DIRECTIONS FOR THIS TASK - Only these lines of the data below are wanted: the one with "We propose to", the one with "agent's policy; \quad", and any lines between them, each repeated exactly.

********

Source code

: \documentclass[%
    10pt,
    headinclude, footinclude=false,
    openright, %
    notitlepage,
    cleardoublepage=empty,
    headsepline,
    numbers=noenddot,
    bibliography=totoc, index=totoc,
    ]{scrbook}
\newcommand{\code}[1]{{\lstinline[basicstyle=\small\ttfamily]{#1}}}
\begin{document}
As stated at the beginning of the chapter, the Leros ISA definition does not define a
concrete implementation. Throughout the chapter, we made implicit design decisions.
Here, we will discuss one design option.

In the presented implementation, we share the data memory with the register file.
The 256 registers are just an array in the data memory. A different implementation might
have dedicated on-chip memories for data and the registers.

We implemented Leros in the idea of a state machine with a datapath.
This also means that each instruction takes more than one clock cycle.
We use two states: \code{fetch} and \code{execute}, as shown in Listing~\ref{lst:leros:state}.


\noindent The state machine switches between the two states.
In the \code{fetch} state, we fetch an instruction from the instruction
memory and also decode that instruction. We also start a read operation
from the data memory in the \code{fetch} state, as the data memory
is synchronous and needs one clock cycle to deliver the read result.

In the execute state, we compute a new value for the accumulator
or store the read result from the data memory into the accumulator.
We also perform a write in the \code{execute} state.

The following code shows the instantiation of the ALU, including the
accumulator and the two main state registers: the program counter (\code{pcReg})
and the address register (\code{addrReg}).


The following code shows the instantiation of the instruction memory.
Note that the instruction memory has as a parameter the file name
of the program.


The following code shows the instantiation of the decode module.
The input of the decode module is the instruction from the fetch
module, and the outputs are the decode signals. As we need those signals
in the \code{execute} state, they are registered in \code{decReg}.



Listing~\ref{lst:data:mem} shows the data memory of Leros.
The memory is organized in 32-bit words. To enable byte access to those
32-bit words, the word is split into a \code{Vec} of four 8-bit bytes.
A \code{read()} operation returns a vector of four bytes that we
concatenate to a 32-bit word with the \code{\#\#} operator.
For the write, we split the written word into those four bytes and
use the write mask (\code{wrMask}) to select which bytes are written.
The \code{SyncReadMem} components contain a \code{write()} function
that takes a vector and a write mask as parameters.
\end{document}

********

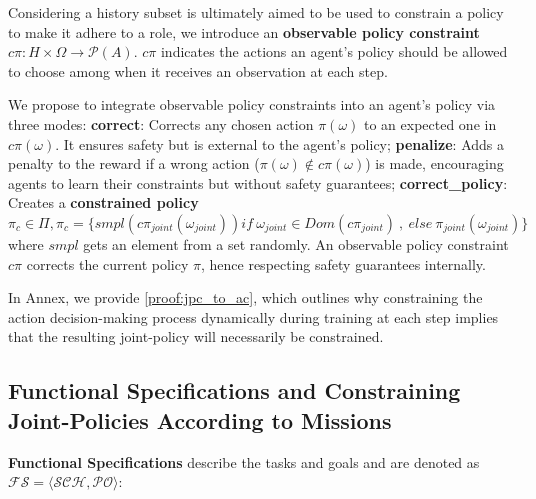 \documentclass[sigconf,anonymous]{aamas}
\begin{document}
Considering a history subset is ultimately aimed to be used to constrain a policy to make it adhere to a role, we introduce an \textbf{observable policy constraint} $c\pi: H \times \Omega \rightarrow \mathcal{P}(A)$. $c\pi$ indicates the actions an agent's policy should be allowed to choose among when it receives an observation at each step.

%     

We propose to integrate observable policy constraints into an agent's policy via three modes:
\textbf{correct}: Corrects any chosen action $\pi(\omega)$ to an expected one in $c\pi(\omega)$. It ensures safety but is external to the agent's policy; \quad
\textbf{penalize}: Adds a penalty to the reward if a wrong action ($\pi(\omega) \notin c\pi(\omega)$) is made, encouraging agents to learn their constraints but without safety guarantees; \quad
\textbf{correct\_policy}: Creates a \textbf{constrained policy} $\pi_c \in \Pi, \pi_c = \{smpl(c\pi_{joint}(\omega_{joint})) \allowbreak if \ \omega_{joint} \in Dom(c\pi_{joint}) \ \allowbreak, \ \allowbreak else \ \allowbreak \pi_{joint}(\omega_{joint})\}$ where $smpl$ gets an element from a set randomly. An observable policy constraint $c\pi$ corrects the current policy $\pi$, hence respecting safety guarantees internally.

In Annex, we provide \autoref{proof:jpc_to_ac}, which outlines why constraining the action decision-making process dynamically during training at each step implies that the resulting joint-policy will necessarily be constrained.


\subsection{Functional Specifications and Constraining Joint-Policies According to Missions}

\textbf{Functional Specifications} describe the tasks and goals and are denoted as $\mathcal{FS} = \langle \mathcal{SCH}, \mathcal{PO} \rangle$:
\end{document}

********

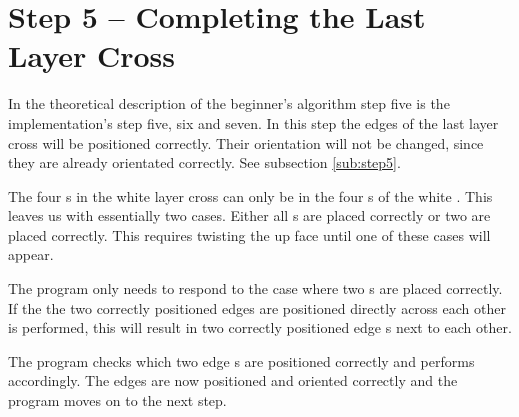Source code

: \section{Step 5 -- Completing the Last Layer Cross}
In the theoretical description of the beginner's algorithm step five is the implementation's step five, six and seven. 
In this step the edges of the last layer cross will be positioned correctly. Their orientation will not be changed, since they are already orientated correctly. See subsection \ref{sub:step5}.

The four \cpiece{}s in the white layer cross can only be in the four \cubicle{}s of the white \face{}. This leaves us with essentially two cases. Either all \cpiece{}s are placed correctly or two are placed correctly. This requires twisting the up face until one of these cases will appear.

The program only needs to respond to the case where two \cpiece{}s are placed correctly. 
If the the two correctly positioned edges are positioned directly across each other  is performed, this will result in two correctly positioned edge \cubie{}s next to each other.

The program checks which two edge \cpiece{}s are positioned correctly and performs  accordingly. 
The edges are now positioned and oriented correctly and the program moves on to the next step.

********

SOLUTION FOR THIS PROBLEM -
We propose to integrate observable policy constraints into an agent's policy via three modes:
\textbf{correct}: Corrects any chosen action $\pi(\omega)$ to an expected one in $c\pi(\omega)$. It ensures safety but is external to the agent's policy; \quad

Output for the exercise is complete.